Francis Alfred Suttill DSO (born, France, 17 March 1910 – executed, c. 23 March 1945), code name Prosper, was an agent of the United Kingdom's clandestine Special Operations Executive (SOE) organization in World War II.  Suttill was the creator and organiser (leader) of the Physician or Prosper network (or circuit) in and around Paris, France, from October 1942 until June 1943. The purpose of SOE was to conduct espionage, sabotage and reconnaissance in occupied Europe and Asia against the Axis powers, especially Nazi Germany. SOE agents allied themselves with French Resistance groups and supplied them with weapons and equipment parachuted in from England. 

Under Suttill's leadership the Prosper network was SOE's most important network in France, notable for its rapid growth, wide circle of contacts and collaborators, and the geographical reach of its operations "from the Ardennes to the Atlantic." The fall began in April 1943 and was as fast as its rise. The network was too large, diverse, and security too lax.  The Germans penetrated and used Prosper for their own purposes.  The Air Operations officer for Prosper, Henri Déricourt, would later be accused of being a double agent for the Germans. Maurice Buckmaster, the leader of the French section at SOE's London headquarters, failed to recognize clear signs that the Germans had infiltrated Prosper.  

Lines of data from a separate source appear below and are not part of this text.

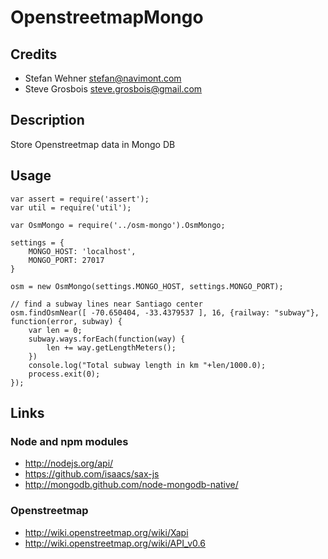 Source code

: # OpenstreetmapMongo

## Credits
* Stefan Wehner <stefan@navimont.com>
* Steve Grosbois <steve.grosbois@gmail.com>

## Description
Store Openstreetmap data in Mongo DB

## Usage
	var assert = require('assert');
	var util = require('util');
	
	var OsmMongo = require('../osm-mongo').OsmMongo;
	
	settings = {
	    MONGO_HOST: 'localhost',
	    MONGO_PORT: 27017
	}
	
	osm = new OsmMongo(settings.MONGO_HOST, settings.MONGO_PORT);
	
	// find a subway lines near Santiago center
	osm.findOsmNear([ -70.650404, -33.4379537 ], 16, {railway: "subway"}, function(error, subway) {
	    var len = 0;
	    subway.ways.forEach(function(way) {
	        len += way.getLengthMeters();
	    })
	    console.log("Total subway length in km "+len/1000.0);
	    process.exit(0);
	});

## Links

### Node and npm modules
* http://nodejs.org/api/
* https://github.com/isaacs/sax-js
* http://mongodb.github.com/node-mongodb-native/

### Openstreetmap
* http://wiki.openstreetmap.org/wiki/Xapi
* http://wiki.openstreetmap.org/wiki/API_v0.6
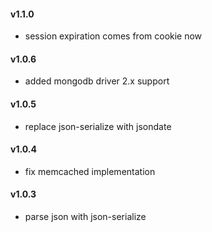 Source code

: #### v1.1.0
- session expiration comes from cookie now

#### v1.0.6
- added mongodb driver 2.x support

#### v1.0.5
- replace json-serialize with jsondate

#### v1.0.4
- fix memcached implementation

#### v1.0.3
- parse json with json-serialize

In what has been called SOE's "catastrophe of 1943," Suttill was captured by the Germans on 24 June 1943 and later executed. By the end of August 1943, the Germans had captured many of the nearly 30 SOE agents associated with him and hundreds of local French people working with or cooperating with SOE. Many were killed, executed, or died in concentration camps.

Early years
Suttill was born in Mons-en-Barœul near Lille, France, to an English father, William Francis Suttill, and a French mother, Blanche Marie-Louise Degrave. His father managed a textile manufacturing plant in Lille. Suttill studied at Stonyhurst College, Lancashire, England. For the school year 1927/8, he attended the College de Marcq in Mons-en-Barœul, gaining his Baccalauréat. He then read law at the University of Lille and was accepted as an external student at University College London. In 1931, he moved to London to continue his studies and eventually became a barrister at Lincoln's Inn. He married Margaret Montrose in 1935 and had 2 sons.

Suttill suffered from polio as a child and one leg was shorter than the other although he could walk without a limp.

World War II

Prosper Network

In May 1940, Suttill was commissioned into the East Surrey Regiment of the British Army. He was recruited and trained by SOE during the summer of 1942. Charismatic and a natural leader, Suttill was considered by SOE to be "highly resourceful and smarter than most" and thus chosen for its "most challenging job: to establish a circuit in Paris, covering a vast chunk of central France."  His network was named Physician, although more commonly was called by his code name of Prosper.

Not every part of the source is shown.